## EXTRACTED ENTRIES
================
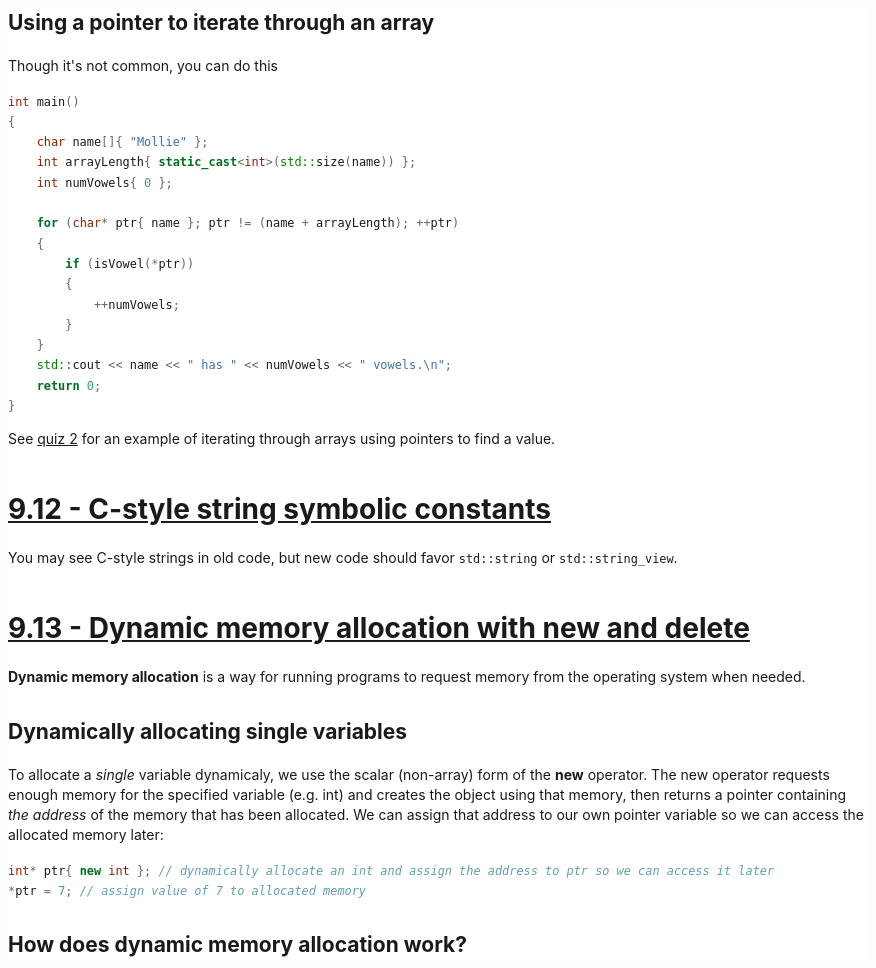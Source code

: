 ## Using a pointer to iterate through an array
Though it's not common, you can do this
```cpp
int main()
{
    char name[]{ "Mollie" };
    int arrayLength{ static_cast<int>(std::size(name)) };
    int numVowels{ 0 };

    for (char* ptr{ name }; ptr != (name + arrayLength); ++ptr)
    {
        if (isVowel(*ptr))
        {
            ++numVowels;
        }
    }
    std::cout << name << " has " << numVowels << " vowels.\n";
    return 0;
}
```

See [quiz 2](../9-projects/9-11-quiz/main.cpp) for an example of iterating through arrays using pointers to find a value.

# [9.12 - C-style string symbolic constants](https://www.learncpp.com/cpp-tutorial/c-style-string-symbolic-constants/)
You may see C-style strings in old code, but new code should favor `std::string` or `std::string_view`.

# [9.13 - Dynamic memory allocation with new and delete](https://www.learncpp.com/cpp-tutorial/dynamic-memory-allocation-with-new-and-delete/)
**Dynamic memory allocation** is a way for running programs to request memory from the operating system when needed.

## Dynamically allocating single variables
To allocate a *single* variable dynamicaly, we use the scalar (non-array) form of the **new** operator. The new operator requests enough memory for the specified variable (e.g. int) and creates the object using that memory, then returns a pointer containing *the address* of the memory that has been allocated. We can assign that address to our own pointer variable so we can access the allocated memory later:
```cpp
int* ptr{ new int }; // dynamically allocate an int and assign the address to ptr so we can access it later
*ptr = 7; // assign value of 7 to allocated memory
```

## How does dynamic memory allocation work?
================
## ACTIVITY
Nothing but a number is wanted here: how many lines of the material contain the string "arrayLength".

## SOLUTION TO THIS TASK
2